Dell Latitude e7450
Broadwell HD Graphics 5500
mpv -hwdec=vaapi -vo=vaapi video.mkv no longer works with mesa 17.2. It shows a black window. No video plays. Audio plays fine. App UI works fine. No problems with mesa 17.1.9. It also affects chromium when it is patched to enable hardware acceleration via vaapi.
No errors on dmesg, mpv and /sys/class/drm/card0/error
Bisected mesa and found that vaapi stopped working with commit 8ec5a4e4a4a32f4de351c5fc2bf0eb615b6eef1b
If I reverse the changes to brw_state_upload.c with HEAD 17.2, vaapi starts working again.
Just a heads up: the recommended vo= option is vo=opengl as far as I know. Does the problem still occur when using that?
It plays fine with the vo=opengl option.
This bug also affects Chromium compiled with VA-API patch to use hardware video acceleration. We have at least 6 people using ArchLinux confirming this so far.
Chromium sometimes just renders videos as a black rectangle, sometimes freezes entirely, and once even crashed X.
Someone reported, that reverting the same change as @alim mention fixes the issue.
Non-exhaustive list of affected Intel CPUs: i7-6500U, i7-7500U, i7-7820HQ.
If this can't / shouldn't be reverted, is there a way to compile Chromium in a different way so that we don't experience this issue?
How we compile Chromium with VA-API today:
History of comments discussing this issue:
I'll ask affected people to CC to this bug, so you can better see the number of affected people.
Oh dear. I was pretty sure that register is supposed to be context saved and restored, so it shouldn't affect anything else. But, I guess it must be...
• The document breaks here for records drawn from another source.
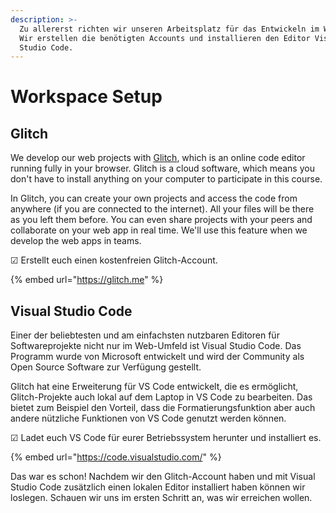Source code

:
 ```yaml
---
description: >-
  Zu allererst richten wir unseren Arbeitsplatz für das Entwickeln im Web ein,
  Wir erstellen die benötigten Accounts und installieren den Editor Visual
  Studio Code.
---
```


# Workspace Setup

## Glitch

We develop our web projects with [Glitch](https://glitch.me), which is an online code editor running fully in your browser. Glitch is a cloud software, which means you don't have to install anything on your computer to participate in this course.

In Glitch, you can create your own projects and access the code from anywhere \(if you are connected to the internet\). All your files will be there as you left them before. You can even share projects with your peers and collaborate on your web app in real time. We'll use this feature when we develop the web apps in teams.

☑ Erstellt euch einen kostenfreien Glitch-Account.

{% embed url="https://glitch.me" %}

## Visual Studio Code

Einer der beliebtesten und am einfachsten nutzbaren Editoren für Softwareprojekte nicht nur im Web-Umfeld ist Visual Studio Code. Das Programm wurde von Microsoft entwickelt und wird der Community als Open Source Software zur Verfügung gestellt.

Glitch hat eine Erweiterung für VS Code entwickelt, die es ermöglicht, Glitch-Projekte auch lokal auf dem Laptop in VS Code zu bearbeiten. Das bietet zum Beispiel den Vorteil, dass die Formatierungsfunktion aber auch andere nützliche Funktionen von VS Code genutzt werden können.

☑ Ladet euch VS Code für eurer Betriebssystem herunter und installiert es.

{% embed url="https://code.visualstudio.com/" %}

Das war es schon! Nachdem wir den Glitch-Account haben und mit Visual Studio Code zusätzlich einen lokalen Editor installiert haben können wir loslegen. Schauen wir uns im ersten Schritt an, was wir erreichen wollen.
I'll have to look into this. This week's XDC though, so it may take a bit longer...
I tried this on Kabylake tonight, and I get a black window with Mesa master, commit 8ec5a4e4a4a32f4de351c5fc2bf0eb615b6eef1b (the bisected commit), commit 86bd3fd864a8383e1d6823114da422f6a948bf1e (the one before that), and 17.1. So, it doesn't seem like it ever worked.
-vo=gl continues to work fine, just -vo=vaapi doesn't.
I'll have to try on Broadwell...
I'm on Kabylake myself and I can confirm that mpv --vo=vaapi --hwdec=vaapi works with mesa 17.1.8, but not with 17.2.0. On the other hand --vo=opengl --hwdec=vaapi works with both versions.
Now, for Chromium built with vaapi, accelerated video playback (testing with YouTube) works with 17.1.8 but not with 17.2.0. With the latter version, all that's presented is a black video with working audio.
So, trying with Mesa 17.1 on Kabylake...mpv renders black with a theora video, GPU hangs immediately with a VC1 video, and with H264, renders garbage colors and/or black and GPU hangs. The GPU hangs are definitely a vaapi batch, not from Mesa.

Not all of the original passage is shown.